§ What the task asks
If a line in the data contains "fall", copy it out.
※
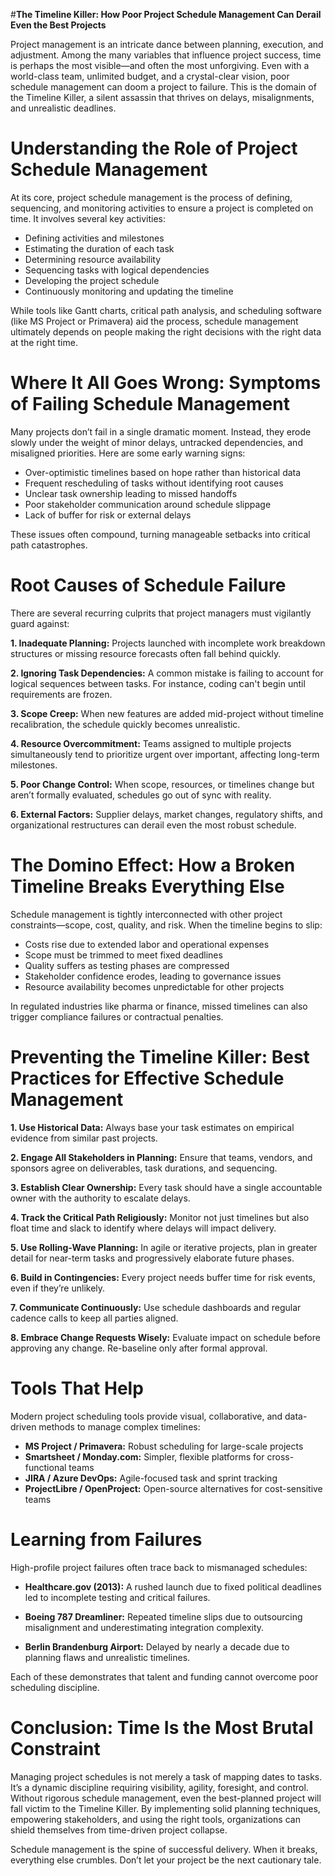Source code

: #**The Timeline Killer: How Poor Project Schedule Management Can Derail Even the Best Projects**

Project management is an intricate dance between planning, execution, and adjustment. Among the many variables that influence project success, time is perhaps the most visible—and often the most unforgiving. Even with a world-class team, unlimited budget, and a crystal-clear vision, poor schedule management can doom a project to failure. This is the domain of the Timeline Killer, a silent assassin that thrives on delays, misalignments, and unrealistic deadlines.

# Understanding the Role of Project Schedule Management

At its core, project schedule management is the process of defining, sequencing, and monitoring activities to ensure a project is completed on time. It involves several key activities:

* Defining activities and milestones
* Estimating the duration of each task
* Determining resource availability
* Sequencing tasks with logical dependencies
* Developing the project schedule
* Continuously monitoring and updating the timeline

While tools like Gantt charts, critical path analysis, and scheduling software (like MS Project or Primavera) aid the process, schedule management ultimately depends on people making the right decisions with the right data at the right time.

# Where It All Goes Wrong: Symptoms of Failing Schedule Management

Many projects don’t fail in a single dramatic moment. Instead, they erode slowly under the weight of minor delays, untracked dependencies, and misaligned priorities. Here are some early warning signs:

* Over-optimistic timelines based on hope rather than historical data
* Frequent rescheduling of tasks without identifying root causes
* Unclear task ownership leading to missed handoffs
* Poor stakeholder communication around schedule slippage
* Lack of buffer for risk or external delays

These issues often compound, turning manageable setbacks into critical path catastrophes.

# Root Causes of Schedule Failure

There are several recurring culprits that project managers must vigilantly guard against:

**1. Inadequate Planning:** Projects launched with incomplete work breakdown structures or missing resource forecasts often fall behind quickly.

**2. Ignoring Task Dependencies:** A common mistake is failing to account for logical sequences between tasks. For instance, coding can't begin until requirements are frozen.

**3. Scope Creep:** When new features are added mid-project without timeline recalibration, the schedule quickly becomes unrealistic.

**4. Resource Overcommitment:** Teams assigned to multiple projects simultaneously tend to prioritize urgent over important, affecting long-term milestones.

**5. Poor Change Control:** When scope, resources, or timelines change but aren’t formally evaluated, schedules go out of sync with reality.

**6. External Factors:** Supplier delays, market changes, regulatory shifts, and organizational restructures can derail even the most robust schedule.

# The Domino Effect: How a Broken Timeline Breaks Everything Else

Schedule management is tightly interconnected with other project constraints—scope, cost, quality, and risk. When the timeline begins to slip:

* Costs rise due to extended labor and operational expenses
* Scope must be trimmed to meet fixed deadlines
* Quality suffers as testing phases are compressed
* Stakeholder confidence erodes, leading to governance issues
* Resource availability becomes unpredictable for other projects

In regulated industries like pharma or finance, missed timelines can also trigger compliance failures or contractual penalties.

# Preventing the Timeline Killer: Best Practices for Effective Schedule Management

**1. Use Historical Data:** Always base your task estimates on empirical evidence from similar past projects.

**2. Engage All Stakeholders in Planning:** Ensure that teams, vendors, and sponsors agree on deliverables, task durations, and sequencing.

**3. Establish Clear Ownership:** Every task should have a single accountable owner with the authority to escalate delays.

**4. Track the Critical Path Religiously:** Monitor not just timelines but also float time and slack to identify where delays will impact delivery.

**5. Use Rolling-Wave Planning:** In agile or iterative projects, plan in greater detail for near-term tasks and progressively elaborate future phases.

**6. Build in Contingencies:** Every project needs buffer time for risk events, even if they’re unlikely.

**7. Communicate Continuously:** Use schedule dashboards and regular cadence calls to keep all parties aligned.

**8. Embrace Change Requests Wisely:** Evaluate impact on schedule before approving any change. Re-baseline only after formal approval.

# Tools That Help

Modern project scheduling tools provide visual, collaborative, and data-driven methods to manage complex timelines:

* **MS Project / Primavera:** Robust scheduling for large-scale projects
* **Smartsheet / Monday.com:** Simpler, flexible platforms for cross-functional teams
* **JIRA / Azure DevOps:** Agile-focused task and sprint tracking
* **ProjectLibre / OpenProject:** Open-source alternatives for cost-sensitive teams

# Learning from Failures

High-profile project failures often trace back to mismanaged schedules:

* **Healthcare.gov (2013):** A rushed launch due to fixed political deadlines led to incomplete testing and critical failures.

* **Boeing 787 Dreamliner:** Repeated timeline slips due to outsourcing misalignment and underestimating integration complexity.

* **Berlin Brandenburg Airport:** Delayed by nearly a decade due to planning flaws and unrealistic timelines.

Each of these demonstrates that talent and funding cannot overcome poor scheduling discipline.

# Conclusion: Time Is the Most Brutal Constraint

Managing project schedules is not merely a task of mapping dates to tasks. It’s a dynamic discipline requiring visibility, agility, foresight, and control. Without rigorous schedule management, even the best-planned project will fall victim to the Timeline Killer. By implementing solid planning techniques, empowering stakeholders, and using the right tools, organizations can shield themselves from time-driven project collapse.

Schedule management is the spine of successful delivery. When it breaks, everything else crumbles. Don’t let your project be the next cautionary tale.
※
§ Solution to this problem
**1. Inadequate Planning:** Projects launched with incomplete work breakdown structures or missing resource forecasts often fall behind quickly.
Managing project schedules is not merely a task of mapping dates to tasks. It’s a dynamic discipline requiring visibility, agility, foresight, and control. Without rigorous schedule management, even the best-planned project will fall victim to the Timeline Killer. By implementing solid planning techniques, empowering stakeholders, and using the right tools, organizations can shield themselves from time-driven project collapse.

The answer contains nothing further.